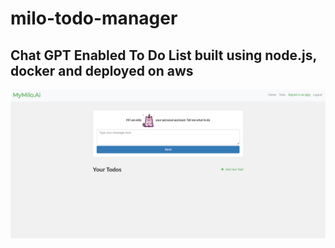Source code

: # milo-todo-manager

## Chat GPT Enabled To Do List built using node.js, docker and deployed on aws


<img src="https://github.com/HamzaTatheer/milo-todo-manager/raw/main/mock1.PNG"/>
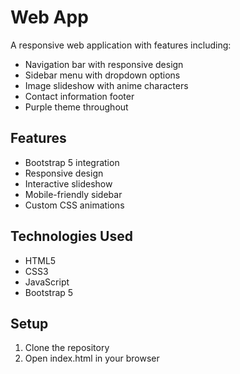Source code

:# Web App

A responsive web application with features including:
- Navigation bar with responsive design
- Sidebar menu with dropdown options
- Image slideshow with anime characters
- Contact information footer
- Purple theme throughout

## Features
- Bootstrap 5 integration
- Responsive design
- Interactive slideshow
- Mobile-friendly sidebar
- Custom CSS animations

## Technologies Used
- HTML5
- CSS3
- JavaScript
- Bootstrap 5

## Setup
1. Clone the repository
2. Open index.html in your browser
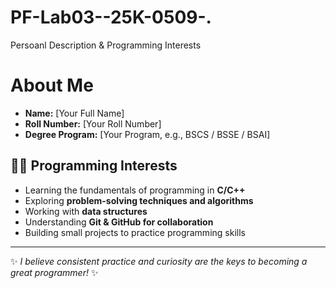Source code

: # PF-Lab03--25K-0509-.
Persoanl Description &amp; Programming Interests
# About Me

- **Name:** [Your Full Name]  
- **Roll Number:** [Your Roll Number]  
- **Degree Program:** [Your Program, e.g., BSCS / BSSE / BSAI]  

## 👨‍💻 Programming Interests
- Learning the fundamentals of programming in **C/C++**  
- Exploring **problem-solving techniques and algorithms**  
- Working with **data structures**  
- Understanding **Git & GitHub for collaboration**  
- Building small projects to practice programming skills  

---

✨ *I believe consistent practice and curiosity are the keys to becoming a great programmer!* ✨
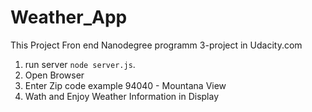 # Weather_App
 This Project Fron end Nanodegree programm 3-project in Udacity.com 

1. run server  `node server.js`.
2. Open Browser
3. Enter Zip code example  94040 - Mountana View
4. Wath and Enjoy Weather Information in Display 
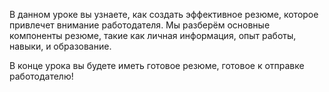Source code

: В данном уроке вы узнаете, как создать эффективное резюме, которое привлечет внимание работодателя. Мы разберём основные компоненты резюме, такие как личная информация, опыт работы, навыки, и образование. 

В конце урока вы будете иметь готовое резюме, готовое к отправке работодателю!
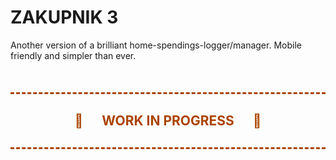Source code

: # ZAKUPNIK 3
Another version of a brilliant home-spendings-logger/manager.
Mobile friendly and simpler than ever.



<h2 style="text-align: center; color: #a40; padding: 30px 0; margin: 50px 0; border: 1px dashed #a40; border-width: 3px 0;" markdown="1">
🚧
&nbsp;&nbsp;&nbsp;&nbsp;
WORK IN PROGRESS
&nbsp;&nbsp;&nbsp;&nbsp;
🚧
</h2>
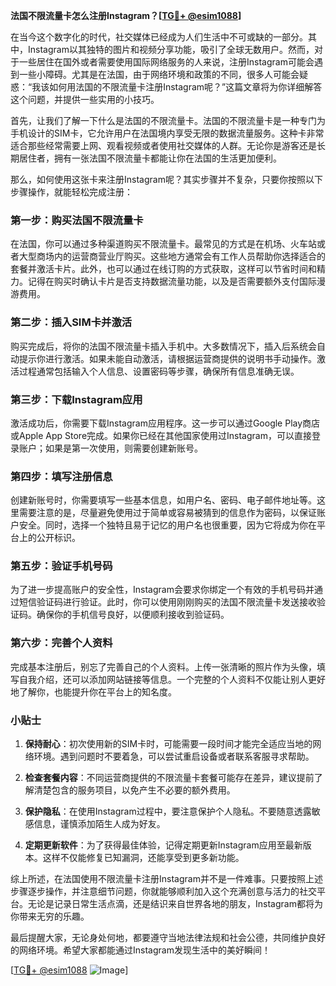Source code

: **法国不限流量卡怎么注册Instagram？[[TG💪+ @esim1088](https://t.me/s/esim1088)]**

在当今这个数字化的时代，社交媒体已经成为人们生活中不可或缺的一部分。其中，Instagram以其独特的图片和视频分享功能，吸引了全球无数用户。然而，对于一些居住在国外或者需要使用国际网络服务的人来说，注册Instagram可能会遇到一些小障碍。尤其是在法国，由于网络环境和政策的不同，很多人可能会疑惑：“我该如何用法国的不限流量卡注册Instagram呢？”这篇文章将为你详细解答这个问题，并提供一些实用的小技巧。

首先，让我们了解一下什么是法国的不限流量卡。法国的不限流量卡是一种专门为手机设计的SIM卡，它允许用户在法国境内享受无限的数据流量服务。这种卡非常适合那些经常需要上网、观看视频或者使用社交媒体的人群。无论你是游客还是长期居住者，拥有一张法国不限流量卡都能让你在法国的生活更加便利。

那么，如何使用这张卡来注册Instagram呢？其实步骤并不复杂，只要你按照以下步骤操作，就能轻松完成注册：

### 第一步：购买法国不限流量卡

在法国，你可以通过多种渠道购买不限流量卡。最常见的方式是在机场、火车站或者大型商场内的运营商营业厅购买。这些地方通常会有工作人员帮助你选择适合的套餐并激活卡片。此外，也可以通过在线订购的方式获取，这样可以节省时间和精力。记得在购买时确认卡片是否支持数据流量功能，以及是否需要额外支付国际漫游费用。

### 第二步：插入SIM卡并激活

购买完成后，将你的法国不限流量卡插入手机中。大多数情况下，插入后系统会自动提示你进行激活。如果未能自动激活，请根据运营商提供的说明书手动操作。激活过程通常包括输入个人信息、设置密码等步骤，确保所有信息准确无误。

### 第三步：下载Instagram应用

激活成功后，你需要下载Instagram应用程序。这一步可以通过Google Play商店或Apple App Store完成。如果你已经在其他国家使用过Instagram，可以直接登录账户；如果是第一次使用，则需要创建新账号。

### 第四步：填写注册信息

创建新账号时，你需要填写一些基本信息，如用户名、密码、电子邮件地址等。这里需要注意的是，尽量避免使用过于简单或容易被猜到的信息作为密码，以保证账户安全。同时，选择一个独特且易于记忆的用户名也很重要，因为它将成为你在平台上的公开标识。

### 第五步：验证手机号码

为了进一步提高账户的安全性，Instagram会要求你绑定一个有效的手机号码并通过短信验证码进行验证。此时，你可以使用刚刚购买的法国不限流量卡发送接收验证码。确保你的手机信号良好，以便顺利接收到验证码。

### 第六步：完善个人资料

完成基本注册后，别忘了完善自己的个人资料。上传一张清晰的照片作为头像，填写自我介绍，还可以添加网站链接等信息。一个完整的个人资料不仅能让别人更好地了解你，也能提升你在平台上的知名度。

### 小贴士

1. **保持耐心**：初次使用新的SIM卡时，可能需要一段时间才能完全适应当地的网络环境。遇到问题时不要着急，可以尝试重启设备或者联系客服寻求帮助。
   
2. **检查套餐内容**：不同运营商提供的不限流量卡套餐可能存在差异，建议提前了解清楚包含的服务项目，以免产生不必要的额外费用。

3. **保护隐私**：在使用Instagram过程中，要注意保护个人隐私。不要随意透露敏感信息，谨慎添加陌生人成为好友。

4. **定期更新软件**：为了获得最佳体验，记得定期更新Instagram应用至最新版本。这样不仅能修复已知漏洞，还能享受到更多新功能。

综上所述，在法国使用不限流量卡注册Instagram并不是一件难事。只要按照上述步骤逐步操作，并注意细节问题，你就能够顺利加入这个充满创意与活力的社交平台。无论是记录日常生活点滴，还是结识来自世界各地的朋友，Instagram都将为你带来无穷的乐趣。

最后提醒大家，无论身处何地，都要遵守当地法律法规和社会公德，共同维护良好的网络环境。希望大家都能通过Instagram发现生活中的美好瞬间！

[[TG💪+ @esim1088](https://t.me/s/esim1088) ![Image](https://i.postimg.cc/4NQfJmqS/Snipaste-2025-05-13-00-14-12.png)]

+++

* Exercise *
Count how many lines in the records above hold the word "slideshow", and answer with that number alone.

* Written reply *
2